Les diplômes sont bradés pour faire croire que les réformes de l’inamovible Benbouzid, ministre de l’éducation depuis 17 ans, ont réussi.
Les hôpitaux sont devenus des mouroirs et les pharmacies se vident pour mieux organiser les trafics juteux du médicament.
Gérée et organisée par des circuits sans foi ni loi, la contrefaçon elle envahit tous les marchés sans exception. La corruption? Elle a fini de gangrener toutes les administrations, toutes les institutions, faisant de notre pays l’un des plus corrompus au monde.
La paupérisation a gagné de larges couches de la société. Les barons du régime et leurs clientèles se partagent la rente à coups de milliards tandis que les couches les plus démunies s’entassent dans les bidonvilles, les cages à lapins de HLM déshumanisés quand elles ne fouillent pas les poubelles pour trouver leur pitance.

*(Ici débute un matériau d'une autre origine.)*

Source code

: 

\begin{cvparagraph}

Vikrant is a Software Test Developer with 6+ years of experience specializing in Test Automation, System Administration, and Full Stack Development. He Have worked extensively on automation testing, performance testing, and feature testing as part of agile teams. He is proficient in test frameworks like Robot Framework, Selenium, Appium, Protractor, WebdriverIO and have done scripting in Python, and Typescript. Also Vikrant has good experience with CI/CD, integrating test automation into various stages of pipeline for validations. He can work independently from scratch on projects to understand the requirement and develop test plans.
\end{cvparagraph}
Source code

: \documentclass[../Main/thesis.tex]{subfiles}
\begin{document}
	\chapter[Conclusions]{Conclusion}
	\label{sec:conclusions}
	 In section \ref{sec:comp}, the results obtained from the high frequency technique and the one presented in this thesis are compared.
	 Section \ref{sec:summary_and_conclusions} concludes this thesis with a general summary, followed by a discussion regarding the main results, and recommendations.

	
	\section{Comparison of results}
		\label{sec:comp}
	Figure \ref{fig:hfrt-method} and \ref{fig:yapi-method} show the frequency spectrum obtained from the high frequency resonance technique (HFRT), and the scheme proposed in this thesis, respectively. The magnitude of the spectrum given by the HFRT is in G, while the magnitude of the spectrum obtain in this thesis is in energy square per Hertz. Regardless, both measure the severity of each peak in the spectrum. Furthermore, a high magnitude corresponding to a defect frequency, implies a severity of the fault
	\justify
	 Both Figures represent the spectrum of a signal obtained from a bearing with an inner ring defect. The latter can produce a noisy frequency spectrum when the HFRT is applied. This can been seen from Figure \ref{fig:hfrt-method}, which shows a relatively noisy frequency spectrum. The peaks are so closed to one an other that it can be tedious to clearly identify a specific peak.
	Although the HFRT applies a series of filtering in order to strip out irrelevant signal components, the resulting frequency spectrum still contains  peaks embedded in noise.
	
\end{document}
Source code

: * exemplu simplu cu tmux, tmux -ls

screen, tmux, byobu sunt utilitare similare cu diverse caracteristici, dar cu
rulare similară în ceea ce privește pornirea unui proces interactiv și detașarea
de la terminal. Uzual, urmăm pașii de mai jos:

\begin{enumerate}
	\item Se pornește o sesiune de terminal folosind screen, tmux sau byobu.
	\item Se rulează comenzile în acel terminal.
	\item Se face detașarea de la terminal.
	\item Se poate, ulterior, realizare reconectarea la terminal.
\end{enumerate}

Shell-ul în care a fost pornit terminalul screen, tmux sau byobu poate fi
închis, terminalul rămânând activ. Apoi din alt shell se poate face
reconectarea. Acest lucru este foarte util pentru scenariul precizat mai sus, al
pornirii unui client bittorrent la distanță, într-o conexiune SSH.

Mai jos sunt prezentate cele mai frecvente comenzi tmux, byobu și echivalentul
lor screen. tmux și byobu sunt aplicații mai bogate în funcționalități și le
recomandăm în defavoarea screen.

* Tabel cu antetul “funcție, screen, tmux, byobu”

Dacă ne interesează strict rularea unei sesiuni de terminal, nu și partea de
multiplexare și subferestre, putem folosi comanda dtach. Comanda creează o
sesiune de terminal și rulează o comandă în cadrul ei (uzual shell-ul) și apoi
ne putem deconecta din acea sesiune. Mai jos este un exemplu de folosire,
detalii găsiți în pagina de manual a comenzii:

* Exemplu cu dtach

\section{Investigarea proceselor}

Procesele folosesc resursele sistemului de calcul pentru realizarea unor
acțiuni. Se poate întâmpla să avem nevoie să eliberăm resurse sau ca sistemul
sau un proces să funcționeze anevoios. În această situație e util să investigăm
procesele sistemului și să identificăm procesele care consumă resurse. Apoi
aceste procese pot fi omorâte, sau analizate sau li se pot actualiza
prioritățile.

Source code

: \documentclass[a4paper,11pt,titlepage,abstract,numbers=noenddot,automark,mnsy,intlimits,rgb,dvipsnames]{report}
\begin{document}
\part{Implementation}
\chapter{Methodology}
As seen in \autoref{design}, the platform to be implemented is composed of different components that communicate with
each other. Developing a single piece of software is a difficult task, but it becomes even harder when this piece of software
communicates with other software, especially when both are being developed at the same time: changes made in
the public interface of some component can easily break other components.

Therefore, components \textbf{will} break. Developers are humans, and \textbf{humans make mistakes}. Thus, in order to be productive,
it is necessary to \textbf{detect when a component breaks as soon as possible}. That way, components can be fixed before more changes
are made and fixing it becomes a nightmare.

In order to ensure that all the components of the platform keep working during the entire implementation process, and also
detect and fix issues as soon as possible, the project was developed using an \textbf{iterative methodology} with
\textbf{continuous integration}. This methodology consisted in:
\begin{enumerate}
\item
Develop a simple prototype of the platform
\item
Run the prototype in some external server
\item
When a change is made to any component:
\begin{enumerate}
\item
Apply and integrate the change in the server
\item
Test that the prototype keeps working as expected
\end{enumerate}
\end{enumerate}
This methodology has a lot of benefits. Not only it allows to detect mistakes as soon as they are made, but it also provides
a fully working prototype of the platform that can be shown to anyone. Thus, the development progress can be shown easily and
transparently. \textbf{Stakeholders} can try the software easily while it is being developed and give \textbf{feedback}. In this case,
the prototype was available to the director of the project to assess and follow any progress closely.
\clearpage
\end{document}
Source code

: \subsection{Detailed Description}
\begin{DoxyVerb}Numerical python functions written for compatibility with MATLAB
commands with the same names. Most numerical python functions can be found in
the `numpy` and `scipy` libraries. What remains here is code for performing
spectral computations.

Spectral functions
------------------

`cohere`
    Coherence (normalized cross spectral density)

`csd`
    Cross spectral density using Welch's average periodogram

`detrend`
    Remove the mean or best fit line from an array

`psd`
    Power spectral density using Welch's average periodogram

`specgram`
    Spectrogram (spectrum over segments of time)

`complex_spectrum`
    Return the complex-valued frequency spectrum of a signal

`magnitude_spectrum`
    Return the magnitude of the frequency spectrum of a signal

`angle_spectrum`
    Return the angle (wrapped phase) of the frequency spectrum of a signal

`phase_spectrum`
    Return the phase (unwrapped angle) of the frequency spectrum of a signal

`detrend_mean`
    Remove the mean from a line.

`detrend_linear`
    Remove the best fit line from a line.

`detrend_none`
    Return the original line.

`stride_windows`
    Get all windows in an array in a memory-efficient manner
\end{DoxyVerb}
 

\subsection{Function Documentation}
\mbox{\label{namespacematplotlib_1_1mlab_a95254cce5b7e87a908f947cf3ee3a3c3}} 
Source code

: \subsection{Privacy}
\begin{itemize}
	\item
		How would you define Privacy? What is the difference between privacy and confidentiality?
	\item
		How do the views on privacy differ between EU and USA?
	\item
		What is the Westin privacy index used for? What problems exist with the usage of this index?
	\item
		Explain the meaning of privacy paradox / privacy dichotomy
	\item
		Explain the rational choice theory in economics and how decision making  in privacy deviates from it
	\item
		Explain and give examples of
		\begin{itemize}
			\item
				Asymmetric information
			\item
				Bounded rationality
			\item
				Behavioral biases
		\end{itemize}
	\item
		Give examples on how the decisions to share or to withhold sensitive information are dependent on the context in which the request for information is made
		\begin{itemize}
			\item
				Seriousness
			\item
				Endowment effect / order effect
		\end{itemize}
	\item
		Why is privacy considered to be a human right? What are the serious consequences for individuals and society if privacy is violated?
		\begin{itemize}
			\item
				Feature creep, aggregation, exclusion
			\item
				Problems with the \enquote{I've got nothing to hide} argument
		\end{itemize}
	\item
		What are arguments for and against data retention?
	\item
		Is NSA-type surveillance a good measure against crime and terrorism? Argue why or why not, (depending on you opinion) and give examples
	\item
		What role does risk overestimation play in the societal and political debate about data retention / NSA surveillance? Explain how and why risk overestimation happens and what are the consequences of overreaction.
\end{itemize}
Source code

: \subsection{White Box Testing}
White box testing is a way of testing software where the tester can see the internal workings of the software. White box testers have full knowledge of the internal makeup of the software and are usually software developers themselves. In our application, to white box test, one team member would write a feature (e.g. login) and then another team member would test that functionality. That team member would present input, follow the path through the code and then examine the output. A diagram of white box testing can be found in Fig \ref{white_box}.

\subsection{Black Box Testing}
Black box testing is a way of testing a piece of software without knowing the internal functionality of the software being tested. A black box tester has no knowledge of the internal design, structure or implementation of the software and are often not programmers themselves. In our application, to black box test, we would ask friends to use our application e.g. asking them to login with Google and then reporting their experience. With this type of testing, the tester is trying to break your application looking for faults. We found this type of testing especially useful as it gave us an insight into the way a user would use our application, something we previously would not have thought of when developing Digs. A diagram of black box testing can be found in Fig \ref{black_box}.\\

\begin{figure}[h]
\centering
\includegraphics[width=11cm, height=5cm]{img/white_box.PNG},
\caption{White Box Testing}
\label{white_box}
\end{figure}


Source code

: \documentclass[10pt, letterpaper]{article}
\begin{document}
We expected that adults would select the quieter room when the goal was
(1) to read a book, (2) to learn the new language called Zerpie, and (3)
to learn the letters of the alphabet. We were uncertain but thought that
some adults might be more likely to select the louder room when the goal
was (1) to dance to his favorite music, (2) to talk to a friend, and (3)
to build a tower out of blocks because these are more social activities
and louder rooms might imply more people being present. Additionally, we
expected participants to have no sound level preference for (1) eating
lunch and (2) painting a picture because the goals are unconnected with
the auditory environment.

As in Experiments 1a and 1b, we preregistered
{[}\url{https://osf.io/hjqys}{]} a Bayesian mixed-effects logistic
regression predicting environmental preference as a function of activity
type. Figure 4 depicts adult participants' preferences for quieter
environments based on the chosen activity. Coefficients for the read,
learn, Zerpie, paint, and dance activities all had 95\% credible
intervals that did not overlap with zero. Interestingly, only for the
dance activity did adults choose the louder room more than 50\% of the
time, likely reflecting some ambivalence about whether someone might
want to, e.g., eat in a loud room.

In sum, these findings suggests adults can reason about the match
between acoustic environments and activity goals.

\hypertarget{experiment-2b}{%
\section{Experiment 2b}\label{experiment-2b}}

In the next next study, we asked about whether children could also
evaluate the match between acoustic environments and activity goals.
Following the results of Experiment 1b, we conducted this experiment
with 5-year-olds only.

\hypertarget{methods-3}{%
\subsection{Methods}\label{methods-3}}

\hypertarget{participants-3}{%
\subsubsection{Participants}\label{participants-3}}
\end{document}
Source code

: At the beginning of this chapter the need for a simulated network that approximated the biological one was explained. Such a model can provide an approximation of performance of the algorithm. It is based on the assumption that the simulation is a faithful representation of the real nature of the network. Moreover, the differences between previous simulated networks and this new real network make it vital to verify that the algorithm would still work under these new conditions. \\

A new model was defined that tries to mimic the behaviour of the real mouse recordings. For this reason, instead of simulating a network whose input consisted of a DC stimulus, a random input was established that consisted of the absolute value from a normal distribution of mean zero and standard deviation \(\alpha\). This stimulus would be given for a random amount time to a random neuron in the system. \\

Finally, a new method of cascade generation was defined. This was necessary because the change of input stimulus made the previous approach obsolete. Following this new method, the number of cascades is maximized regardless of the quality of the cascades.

L’Etat algérien n’a jamais été si riche et le peuple si pauvre. Plus de 160 milliards de dollars de réserves de change, plus de 486 milliards de dollars dépensés ou qui seront dépensés entre 1999 et 2014 et le peuple algérien est encore qualifié de « peuple malheureux » !
Mais le malheur des Algériens ne vient-il pas, en définitive, de ses dirigeants?